Task input Start Marker

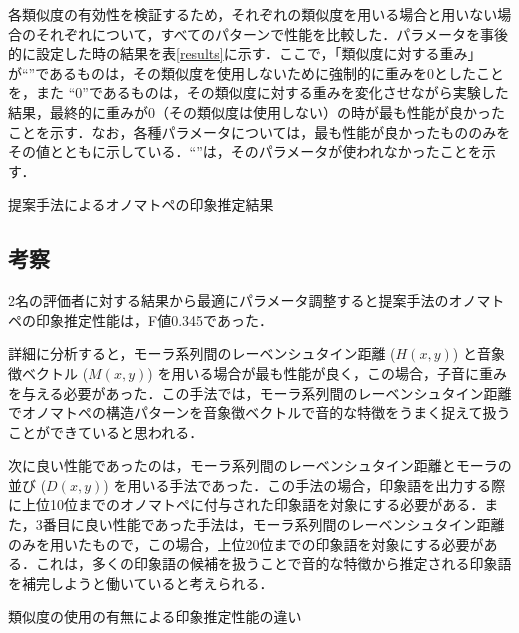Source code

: \documentclass[japanese]{jnlp_1.4}
\newcommand{\addtext}[1]{}
\newcommand{\inzero}{}
\newcommand{\indc}{}
\begin{document}
各類似度の有効性を検証するため，それぞれの類似度を用いる場合と用いない場合のそれぞれについて，すべてのパターンで性能を比較した．\addtext{各評価者が付与した印象語を正解とし，それぞれに対するF値を平均した値が最も高くなるように}パラメータを事後的に設定した時の結果を表\ref{results}に示す．ここで，「類似度に対する重み」が``\inzero''であるものは，その類似度を使用しないために強制的に重みを0としたことを，また ``0''であるものは，その類似度に対する重みを変化させながら実験した結果，最終的に重みが0（その類似度は使用しない）の時が最も性能が良かったことを示す．なお，各種パラメータについては，最も性能が良かったもののみをその値とともに示している．``\indc''は，そのパラメータが使われなかったことを示す．


\begin{table}[t]
\caption{提案手法によるオノマトペの印象推定結果}
\label{results}

\end{table}



\subsection{考察}

2名の評価者に対する結果から最適にパラメータ調整すると提案手法のオノマトペの印象推定性能は，F値0.345であった．\addtext{この数値は，{\ref{re}}節で述べた本論文の参考値である人間同士の一致率にあたるF値0.427の8割程度にあたり，有効な手法であるといえる．}

詳細に分析すると，モーラ系列間のレーベンシュタイン距離 ($H(x,y)$) と音象徴ベクトル ($M(x,y)$) を用いる場合が最も性能が良く，この場合，子音に重みを与える必要があった．この手法では，モーラ系列間のレーベンシュタイン距離でオノマトペの構造パターンを音象徴ベクトルで音的な特徴をうまく捉えて扱うことができていると思われる．

次に良い性能であったのは，モーラ系列間のレーベンシュタイン距離とモーラの並び ($D(x,y)$) を用いる手法であった．この手法の場合，印象語を出力する際に上位10位までのオノマトペに付与された印象語を対象にする必要がある．また，3番目に良い性能であった手法は，モーラ系列間のレーベンシュタイン距離のみを用いたもので，この場合，上位20位までの印象語を対象にする必要がある．これは，多くの印象語の候補を扱うことで音的な特徴から推定される印象語を補完しようと働いていると考えられる．

\begin{table}[b]
\caption{類似度の使用の有無による印象推定性能の違い}
\label{karnaugh}

\end{table}
\end{document}
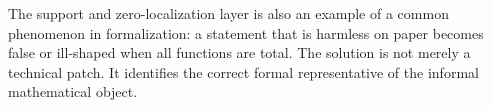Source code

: The support and zero-localization layer is also an example of a common
phenomenon in formalization: a statement that is harmless on paper becomes
false or ill-shaped when all functions are total.  The solution is not merely a
technical patch.  It identifies the correct formal representative of the
informal mathematical object.
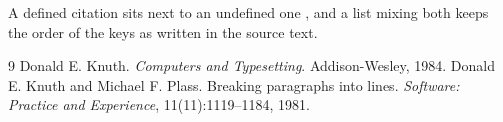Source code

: \documentclass{article}
\begin{document}
A defined citation \cite{knuth84} sits next to an undefined one
\cite{missing}, and a list mixing both \cite{knuth84,nowhere,plass81}
keeps the order of the keys as written in the source text.

\begin{thebibliography}{9}
 Donald E. Knuth. \emph{Computers and Typesetting}. Addison-Wesley, 1984.
 Donald E. Knuth and Michael F. Plass. Breaking paragraphs
  into lines. \emph{Software: Practice and Experience}, 11(11):1119--1184, 1981.
\end{thebibliography}
\end{document}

Task input End Marker

### Work instructions
Say how many lines of the records contain the word "cite", and give no other output.

### Output
2